Austen Saunders

Which Ulysses is the most heroic?

From ‘Ulysses’ by Alfred, Lord Tennyson

                                    Come, my friends,
‘Tis not too late to seek a newer world.
Push off, and sitting well in order smite
The sounding furrows; for my purpose holds
To sail beyond the sunset, and the baths
Of all the western stars, until I die.
It may be that the gulfs will wash us down:
It may be we shall touch the Happy Isles,
And see the great Achilles, whom we knew.
Though much is taken, much abides; and though
We are not now that strength which in old days
Moved earth and heaven; that which we are, we are;
One equal temper of heroic hearts,
Made weak by time and fate, but strong in will
To strive, to seek, to find, and not to yield.

Ulysses (or Odysseus as he’s known in Greek) is a character poets have loved to come back to time and again. He has been a wonderer across the centuries, a wily talker able to speak to each and every time and place. Each time he lands on the shores of a new century Ulysses effortlessly changes his garb to… well, to not quite fit in. Because that’s the point. Homer’s Odysseus eventually gets home, but almost all the writers who’ve imagined him since have been interested in the idea of a man who can no longer feel at home – especially when he’s actually there.

I’m going to take a look at Tennyson’s Ulysses as one of a long line of homeless misfits. We’ll come to versions by Byron and Joyce later, but our starting point is Dante. He lived at a time when the Odyssey was unknown in Western Europe, but knew of Ulysses from Virgil and other sources. He imagined him as a man with an insatiable thirst for honour and knowledge and has him drown on a final voyage beyond the bounds of the known world.

We meet a similar Ulysses in Tennyson’s poem. He is speaking on Ithaca, the island he rules and shares as home with his wife Penelope. But all is not right.
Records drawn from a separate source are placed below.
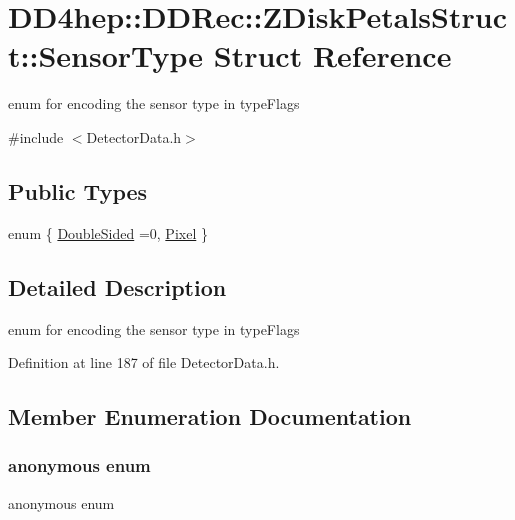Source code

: \hypertarget{struct_d_d4hep_1_1_d_d_rec_1_1_z_disk_petals_struct_1_1_sensor_type}{}\section{D\+D4hep\+:\+:D\+D\+Rec\+:\+:Z\+Disk\+Petals\+Struct\+:\+:Sensor\+Type Struct Reference}
\label{struct_d_d4hep_1_1_d_d_rec_1_1_z_disk_petals_struct_1_1_sensor_type}


enum for encoding the sensor type in type\+Flags  




{\ttfamily \#include $<$Detector\+Data.\+h$>$}

\subsection*{Public Types}
\begin{DoxyCompactItemize}
\item 
enum \{ \hyperlink{struct_d_d4hep_1_1_d_d_rec_1_1_z_disk_petals_struct_1_1_sensor_type_a7adf005f92ce26633f914a97d759d32dad987a4969ad80712a640e43136b96578}{Double\+Sided} =0, 
\hyperlink{struct_d_d4hep_1_1_d_d_rec_1_1_z_disk_petals_struct_1_1_sensor_type_a7adf005f92ce26633f914a97d759d32da73fc4b655f1930a5283de453c1dc406f}{Pixel}
 \}
\end{DoxyCompactItemize}


\subsection{Detailed Description}
enum for encoding the sensor type in type\+Flags 

Definition at line 187 of file Detector\+Data.\+h.



\subsection{Member Enumeration Documentation}
\hypertarget{struct_d_d4hep_1_1_d_d_rec_1_1_z_disk_petals_struct_1_1_sensor_type_a7adf005f92ce26633f914a97d759d32d}{}\label{struct_d_d4hep_1_1_d_d_rec_1_1_z_disk_petals_struct_1_1_sensor_type_a7adf005f92ce26633f914a97d759d32d} 
\subsubsection{\texorpdfstring{anonymous enum}{anonymous enum}}
{\footnotesize\ttfamily anonymous enum}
Here’s how the poem begins:

It little profits that an idle king,
By this still hearth, among these barren crags,
Matched with an aged wife, I mete and dole
Unequal laws unto a savage race,
That hoard, and sleep, and feed, and know not me.

What exactly is the problem? Ulysses calls himself an ‘idle king’, but almost immediately speaks of administering the law. He may be disparaging about the ‘unequal laws’ and ‘savage race’ of his kingdom, but he is still doing the things a king ought to do.  Perhaps what Ulysses says next is the real source of his unease:

I cannot rest from travel: I will drink
Life to the lees.

Ulysses has come to think of himself as someone who devours experience, someone ‘always roaming with a hungry heart’. This is the real reason that he cannot feel comfortable resting on an island with people who ‘hoard, and sleep, and feed’, more like animals than the restless intelligence which he has become.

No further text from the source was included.